つまり、運転支援装置のアシスト機能がうまくいかなかった場合は、運転者が注意していないと、車両周辺の車両等に接触する可能性がある。また、運転者が運転操作に慣れていない場合は、モニタの画面(あるいは、発音器の音声ガイド)に注意しながら、ブレーキペダル、ステアリングハンドル及びシフトレバーを操作しなくてはいけないので、運転者の操作負担が大きくなる問題がある。
【0009】
このように、従来の運転支援装置は、一通りの案内がきちんとしていても、やり直しの最中にパーキングアシスト機能が空白(中断/停止)となってしまうと、運転者の負担が急に大きくなる。そして、利便性を高めるために車両に搭載した変速機のクリープ制御が働いていることによって、漫然としていても車両を移動することが容易なので、ただブレーキ踏力を緩めるだけのことでも車両が動いてしまい、周囲の物体に接触してしまったり、目標停車位置から行き過ぎたりすることがある。
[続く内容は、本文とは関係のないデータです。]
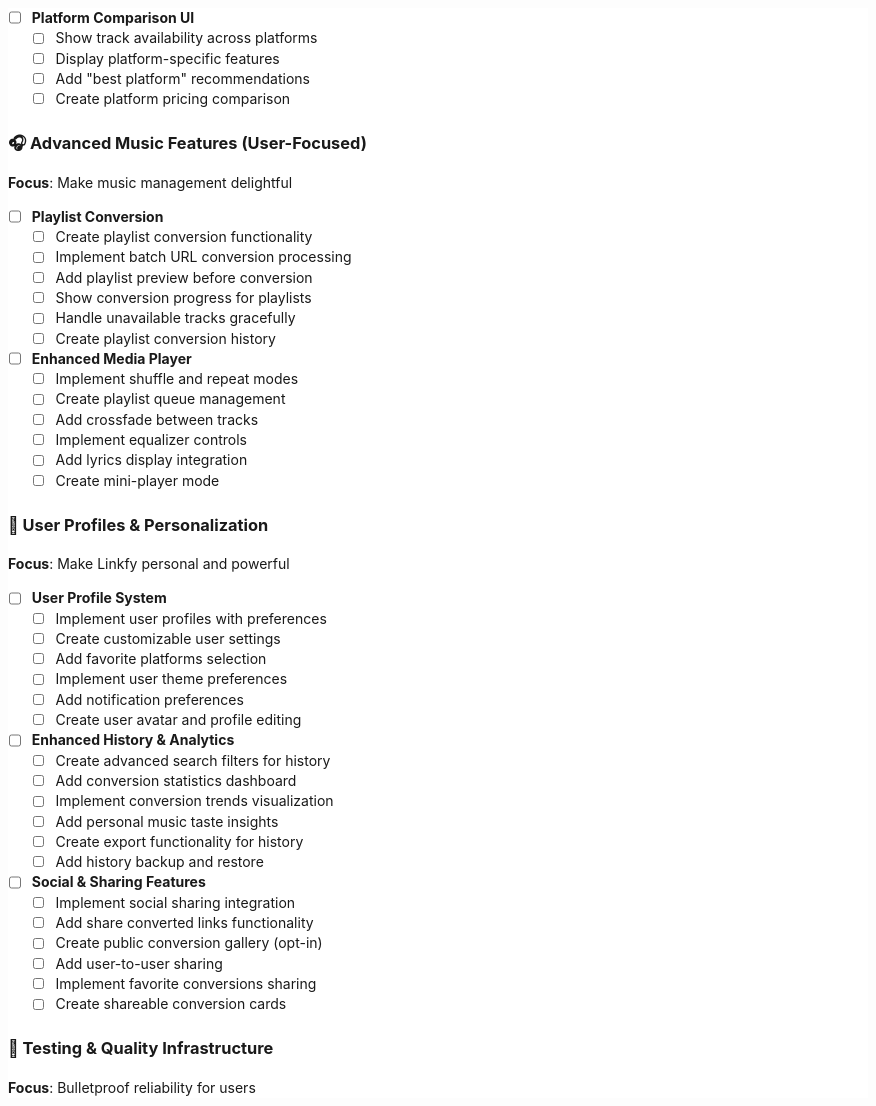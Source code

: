 - [ ] **Platform Comparison UI**
  - [ ] Show track availability across platforms
  - [ ] Display platform-specific features
  - [ ] Add "best platform" recommendations
  - [ ] Create platform pricing comparison

### 🎧 Advanced Music Features (User-Focused)
**Focus**: Make music management delightful

- [ ] **Playlist Conversion**
  - [ ] Create playlist conversion functionality
  - [ ] Implement batch URL conversion processing
  - [ ] Add playlist preview before conversion
  - [ ] Show conversion progress for playlists
  - [ ] Handle unavailable tracks gracefully
  - [ ] Create playlist conversion history

- [ ] **Enhanced Media Player**
  - [ ] Implement shuffle and repeat modes
  - [ ] Create playlist queue management
  - [ ] Add crossfade between tracks
  - [ ] Implement equalizer controls
  - [ ] Add lyrics display integration
  - [ ] Create mini-player mode

### 👤 User Profiles & Personalization
**Focus**: Make Linkfy personal and powerful

- [ ] **User Profile System**
  - [ ] Implement user profiles with preferences
  - [ ] Create customizable user settings
  - [ ] Add favorite platforms selection
  - [ ] Implement user theme preferences
  - [ ] Add notification preferences
  - [ ] Create user avatar and profile editing

- [ ] **Enhanced History & Analytics**
  - [ ] Create advanced search filters for history
  - [ ] Add conversion statistics dashboard
  - [ ] Implement conversion trends visualization
  - [ ] Add personal music taste insights
  - [ ] Create export functionality for history
  - [ ] Add history backup and restore

- [ ] **Social & Sharing Features**
  - [ ] Implement social sharing integration
  - [ ] Add share converted links functionality
  - [ ] Create public conversion gallery (opt-in)
  - [ ] Add user-to-user sharing
  - [ ] Implement favorite conversions sharing
  - [ ] Create shareable conversion cards

### 🧪 Testing & Quality Infrastructure
**Focus**: Bulletproof reliability for users
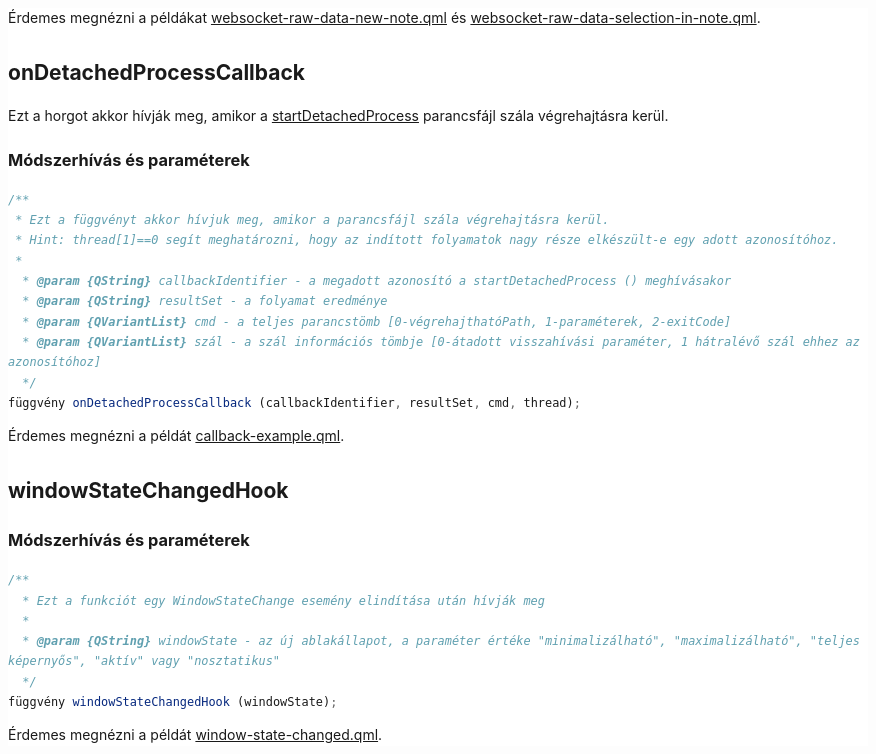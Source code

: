 Érdemes megnézni a példákat [websocket-raw-data-new-note.qml](https://github.com/pbek/QOwnNotes/blob/develop/docs/scripting/examples/websocket-raw-data-new-note.qml) és [websocket-raw-data-selection-in-note.qml](https://github.com/pbek/QOwnNotes/blob/develop/docs/scripting/examples/websocket-raw-data-selection-in-note.qml).

onDetachedProcessCallback
-------------------------

Ezt a horgot akkor hívják meg, amikor a [startDetachedProcess](methods-and-objects.html#starting-an-external-program-in-the-background) parancsfájl szála végrehajtásra kerül.

### Módszerhívás és paraméterek
```js
/**
 * Ezt a függvényt akkor hívjuk meg, amikor a parancsfájl szála végrehajtásra kerül.
 * Hint: thread[1]==0 segít meghatározni, hogy az indított folyamatok nagy része elkészült-e egy adott azonosítóhoz.
 *
  * @param {QString} callbackIdentifier - a megadott azonosító a startDetachedProcess () meghívásakor
  * @param {QString} resultSet - a folyamat eredménye
  * @param {QVariantList} cmd - a teljes parancstömb [0-végrehajthatóPath, 1-paraméterek, 2-exitCode]
  * @param {QVariantList} szál - a szál információs tömbje [0-átadott visszahívási paraméter, 1 hátralévő szál ehhez az azonosítóhoz]
  */
függvény onDetachedProcessCallback (callbackIdentifier, resultSet, cmd, thread);
```

Érdemes megnézni a példát [callback-example.qml](https://github.com/pbek/QOwnNotes/blob/develop/docs/scripting/examples/callback.qml).

windowStateChangedHook
--------------

### Módszerhívás és paraméterek
```js
/**
  * Ezt a funkciót egy WindowStateChange esemény elindítása után hívják meg
  *
  * @param {QString} windowState - az új ablakállapot, a paraméter értéke "minimalizálható", "maximalizálható", "teljes képernyős", "aktív" vagy "nosztatikus"
  */
függvény windowStateChangedHook (windowState);
```

Érdemes megnézni a példát [window-state-changed.qml](https://github.com/pbek/QOwnNotes/blob/develop/docs/scripting/examples/window-state-changed.qml).
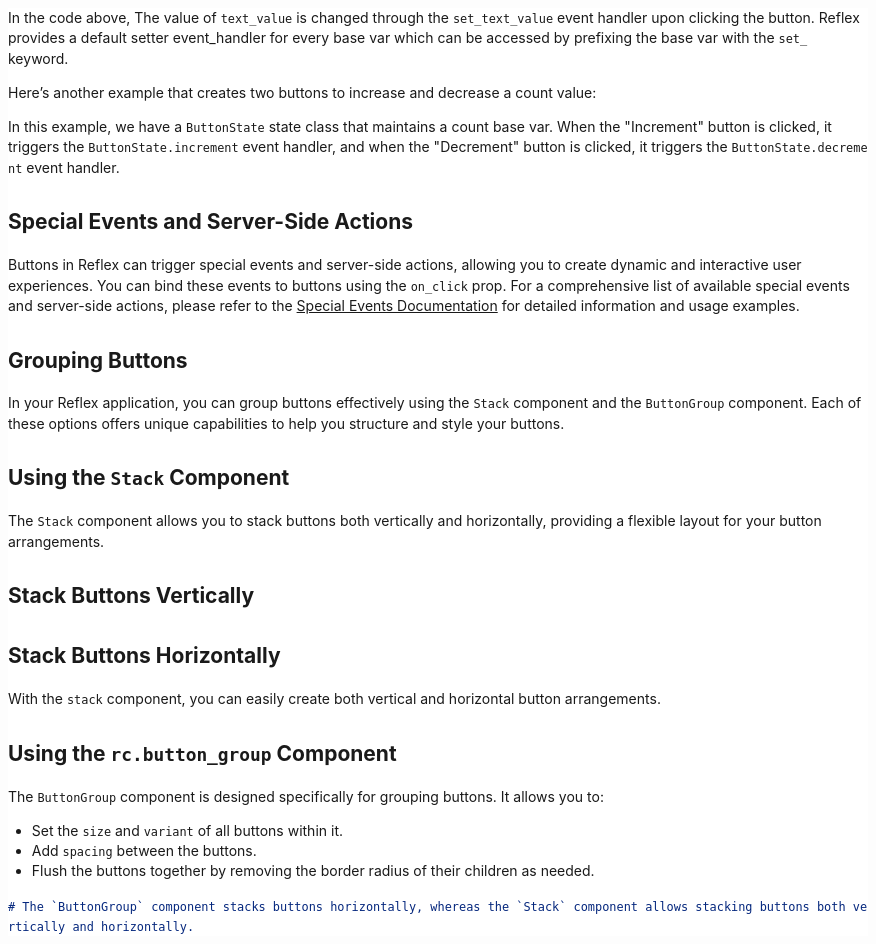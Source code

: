 
In the code above, The value of `text_value` is changed through the `set_text_value` event handler upon clicking the button.
Reflex provides a default setter event_handler for every base var which can be accessed by prefixing the base var with the `set_` keyword.

Here’s another example that creates two buttons to increase and decrease a count value:



In this example, we have a `ButtonState` state class that maintains a count base var.
When the "Increment" button is clicked, it triggers the `ButtonState.increment` event handler, and when the "Decrement"
button is clicked, it triggers the `ButtonState.decrement` event handler.

## Special Events and Server-Side Actions

Buttons in Reflex can trigger special events and server-side actions,
allowing you to create dynamic and interactive user experiences.
You can bind these events to buttons using the `on_click` prop.
For a comprehensive list of
available special events and server-side actions, please refer to the
[Special Events Documentation](/docs/api-reference/special-events) for detailed information and usage examples.

## Grouping Buttons

In your Reflex application, you can group buttons effectively using the `Stack` component and
the `ButtonGroup` component. Each of these options offers unique capabilities to help you structure
and style your buttons.

## Using the `Stack` Component

The `Stack` component allows you to stack buttons both vertically and horizontally, providing a flexible
layout for your button arrangements.

## Stack Buttons Vertically



## Stack Buttons Horizontally



With the `stack` component, you can easily create both vertical and horizontal button arrangements.

## Using the `rc.button_group` Component

The `ButtonGroup` component is designed specifically for grouping buttons. It allows you to:

- Set the `size` and `variant` of all buttons within it.
- Add `spacing` between the buttons.
- Flush the buttons together by removing the border radius of their children as needed.



```markdown alert
# The `ButtonGroup` component stacks buttons horizontally, whereas the `Stack` component allows stacking buttons both vertically and horizontally.
```
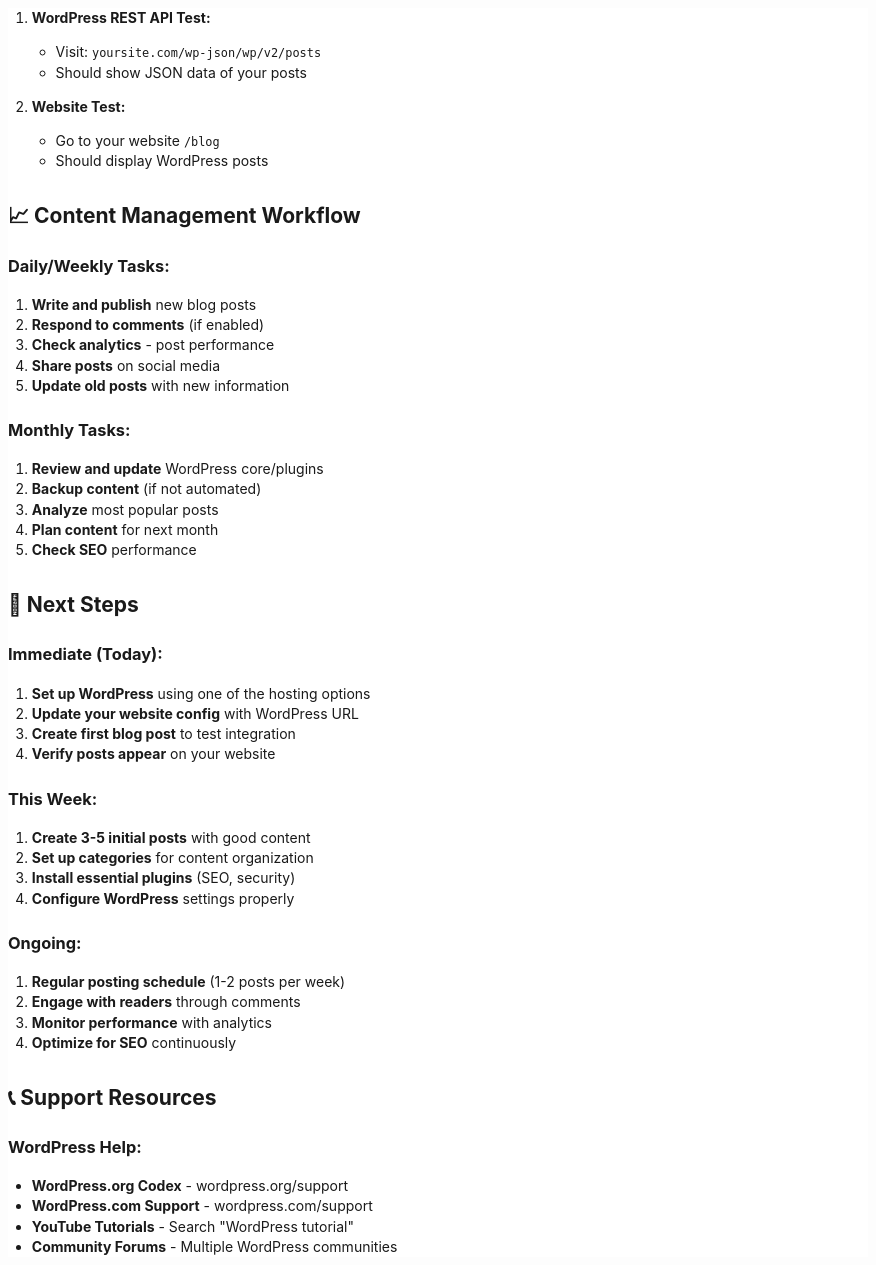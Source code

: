 1. **WordPress REST API Test:**
   - Visit: `yoursite.com/wp-json/wp/v2/posts`
   - Should show JSON data of your posts

2. **Website Test:**
   - Go to your website `/blog`
   - Should display WordPress posts

## 📈 Content Management Workflow

### Daily/Weekly Tasks:
1. **Write and publish** new blog posts
2. **Respond to comments** (if enabled)
3. **Check analytics** - post performance
4. **Share posts** on social media
5. **Update old posts** with new information

### Monthly Tasks:
1. **Review and update** WordPress core/plugins
2. **Backup content** (if not automated)
3. **Analyze** most popular posts
4. **Plan content** for next month
5. **Check SEO** performance

## 🎯 Next Steps

### Immediate (Today):
1. **Set up WordPress** using one of the hosting options
2. **Update your website config** with WordPress URL
3. **Create first blog post** to test integration
4. **Verify posts appear** on your website

### This Week:
1. **Create 3-5 initial posts** with good content
2. **Set up categories** for content organization
3. **Install essential plugins** (SEO, security)
4. **Configure WordPress** settings properly

### Ongoing:
1. **Regular posting schedule** (1-2 posts per week)
2. **Engage with readers** through comments
3. **Monitor performance** with analytics
4. **Optimize for SEO** continuously

## 📞 Support Resources

### WordPress Help:
- **WordPress.org Codex** - wordpress.org/support
- **WordPress.com Support** - wordpress.com/support
- **YouTube Tutorials** - Search "WordPress tutorial"
- **Community Forums** - Multiple WordPress communities
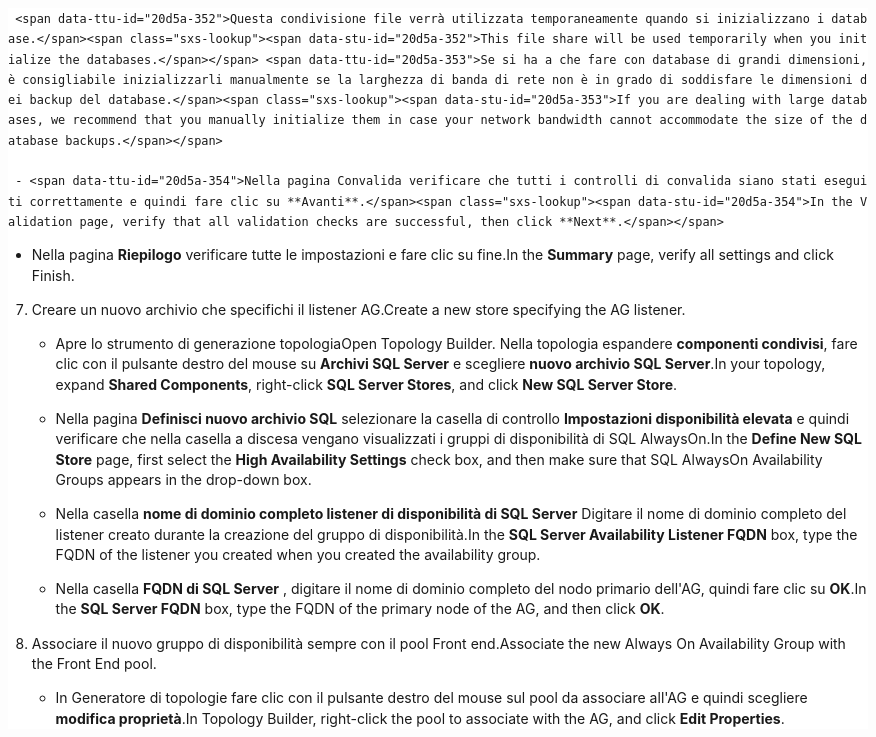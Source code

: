      <span data-ttu-id="20d5a-352">Questa condivisione file verrà utilizzata temporaneamente quando si inizializzano i database.</span><span class="sxs-lookup"><span data-stu-id="20d5a-352">This file share will be used temporarily when you initialize the databases.</span></span> <span data-ttu-id="20d5a-353">Se si ha a che fare con database di grandi dimensioni, è consigliabile inizializzarli manualmente se la larghezza di banda di rete non è in grado di soddisfare le dimensioni dei backup del database.</span><span class="sxs-lookup"><span data-stu-id="20d5a-353">If you are dealing with large databases, we recommend that you manually initialize them in case your network bandwidth cannot accommodate the size of the database backups.</span></span>
    
     - <span data-ttu-id="20d5a-354">Nella pagina Convalida verificare che tutti i controlli di convalida siano stati eseguiti correttamente e quindi fare clic su **Avanti**.</span><span class="sxs-lookup"><span data-stu-id="20d5a-354">In the Validation page, verify that all validation checks are successful, then click **Next**.</span></span>
    
   - <span data-ttu-id="20d5a-355">Nella pagina **Riepilogo** verificare tutte le impostazioni e fare clic su fine.</span><span class="sxs-lookup"><span data-stu-id="20d5a-355">In the **Summary** page, verify all settings and click Finish.</span></span>
    
7. <span data-ttu-id="20d5a-356">Creare un nuovo archivio che specifichi il listener AG.</span><span class="sxs-lookup"><span data-stu-id="20d5a-356">Create a new store specifying the AG listener.</span></span>
    
   - <span data-ttu-id="20d5a-357">Apre lo strumento di generazione topologia</span><span class="sxs-lookup"><span data-stu-id="20d5a-357">Open Topology Builder.</span></span> <span data-ttu-id="20d5a-358">Nella topologia espandere **componenti condivisi**, fare clic con il pulsante destro del mouse su **Archivi SQL Server** e scegliere **nuovo archivio SQL Server**.</span><span class="sxs-lookup"><span data-stu-id="20d5a-358">In your topology, expand **Shared Components**, right-click **SQL Server Stores**, and click **New SQL Server Store**.</span></span>
    
   - <span data-ttu-id="20d5a-359">Nella pagina **Definisci nuovo archivio SQL** selezionare la casella di controllo **Impostazioni disponibilità elevata** e quindi verificare che nella casella a discesa vengano visualizzati i gruppi di disponibilità di SQL AlwaysOn.</span><span class="sxs-lookup"><span data-stu-id="20d5a-359">In the **Define New SQL Store** page, first select the **High Availability Settings** check box, and then make sure that SQL AlwaysOn Availability Groups appears in the drop-down box.</span></span>
    
   - <span data-ttu-id="20d5a-360">Nella casella **nome di dominio completo listener di disponibilità di SQL Server** Digitare il nome di dominio completo del listener creato durante la creazione del gruppo di disponibilità.</span><span class="sxs-lookup"><span data-stu-id="20d5a-360">In the **SQL Server Availability Listener FQDN** box, type the FQDN of the listener you created when you created the availability group.</span></span>
    
   - <span data-ttu-id="20d5a-361">Nella casella **FQDN di SQL Server** , digitare il nome di dominio completo del nodo primario dell'AG, quindi fare clic su **OK**.</span><span class="sxs-lookup"><span data-stu-id="20d5a-361">In the **SQL Server FQDN** box, type the FQDN of the primary node of the AG, and then click **OK**.</span></span>
    
8. <span data-ttu-id="20d5a-362">Associare il nuovo gruppo di disponibilità sempre con il pool Front end.</span><span class="sxs-lookup"><span data-stu-id="20d5a-362">Associate the new Always On Availability Group with the Front End pool.</span></span>
    
   - <span data-ttu-id="20d5a-363">In Generatore di topologie fare clic con il pulsante destro del mouse sul pool da associare all'AG e quindi scegliere **modifica proprietà**.</span><span class="sxs-lookup"><span data-stu-id="20d5a-363">In Topology Builder, right-click the pool to associate with the AG, and click **Edit Properties**.</span></span>
    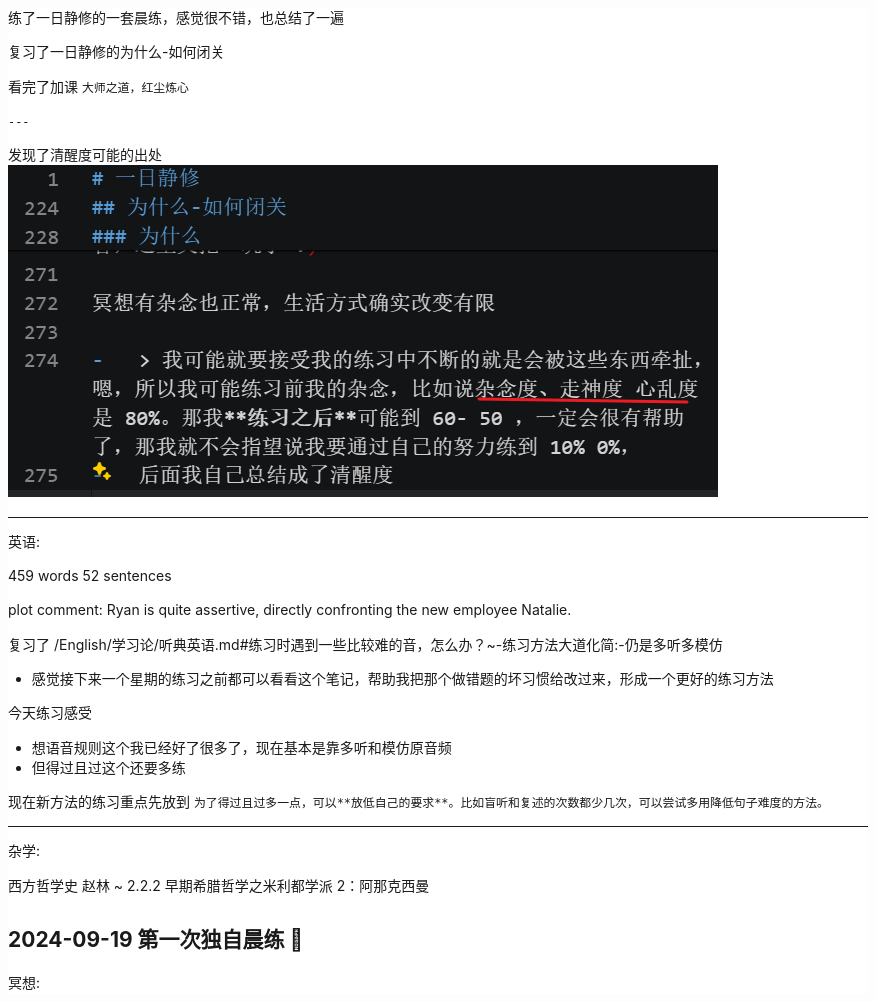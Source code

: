 练了一日静修的一套晨练，感觉很不错，也总结了一遍

复习了一日静修的为什么-如何闭关

看完了加课 `大师之道，红尘炼心`

    ---

发现了清醒度可能的出处
![Img](./FILES/diary_of_2024-9.md/img-20240919074002.png)

---

英语:

459 words 52 sentences

plot comment:
Ryan is quite assertive, directly confronting the new employee Natalie.

复习了 /English/学习论/听典英语.md#练习时遇到一些比较难的音，怎么办？~-练习方法大道化简:-仍是多听多模仿

-   感觉接下来一个星期的练习之前都可以看看这个笔记，帮助我把那个做错题的坏习惯给改过来，形成一个更好的练习方法

今天练习感受

-   想语音规则这个我已经好了很多了，现在基本是靠多听和模仿原音频
-   但得过且过这个还要多练

现在新方法的练习重点先放到 `为了得过且过多一点，可以**放低自己的要求**。比如盲听和复述的次数都少几次，可以尝试多用降低句子难度的方法。`

---

杂学:

西方哲学史 赵林 ~ 2.2.2 早期希腊哲学之米利都学派 2：阿那克西曼

## 2024-09-19 第一次独自晨练 🙂

冥想:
例えば、駐車操作が不得手な運転者は、操舵輪の角度が分からなくなり易く、シフトレバーの操作のためにステアリングホイールから手を離したり、持ち替えたりすると、操舵輪の角度の不明状態を助長してしまい、負担が増えるだけでなく、不安や焦りを招いてしまうことになる。そして、車両は、そのような状態であっても、利便性を高める車両のクリープ制御が働いていることによって、混乱で判断をあいまいとしたまま、移動が容易な状況に陥ることがある。このため、運転者は、ただブレーキ踏力を緩めるだけのことでも、車両が周囲の物体に接触してしまい、結果的に不注意や誤操作となってしまうことがある。
【0010】
この発明は、やり直しに際してのアシストに十分配慮すること、特に、適時に車両を待ちの状態、すなわち、停車状態に導いて停車を維持することが可能とすること、クリープ制御によって車両を安易に動ける状態から脱却可能とすること、そして、ステアリング操作を中断する機会を減らして、ステアリング操作に集中できる環境を整えることを目的とする。
【課題を解決するための手段】
【0011】
この発明は、車両の周囲に存在する物体を検知する物体検知手段と、車両に搭載された別な制御装置との間で車両位置情報および制動状態情報を含む車両情報を通信する通信手段と、変速機の変速状態を制御するシフト制御装置と、を併設する運転支援装置において、前記運転支援装置は、前記物体検知手段からの出力により車両の接触有無を判断する機能と、前記通信手段からの車両位置情報により目標位置ずれ有無を判断する機能とを有し、これらの機能から車両の接触有判断と目標位置ずれ有判断とのうち1つ以上の判断が成立した場合に、前記シフト制御装置にニュートラルレンジ要求するよう制御する一方、シフト制御装置はこの要求により変速機がニュートラルレンジを実現するよう切換制御することを特徴とする。
【発明の効果】
【0012】
この発明の運転支援装置は、車両の接触や位置ずれといった不都合を回避し易くする車両状態を設定することができる。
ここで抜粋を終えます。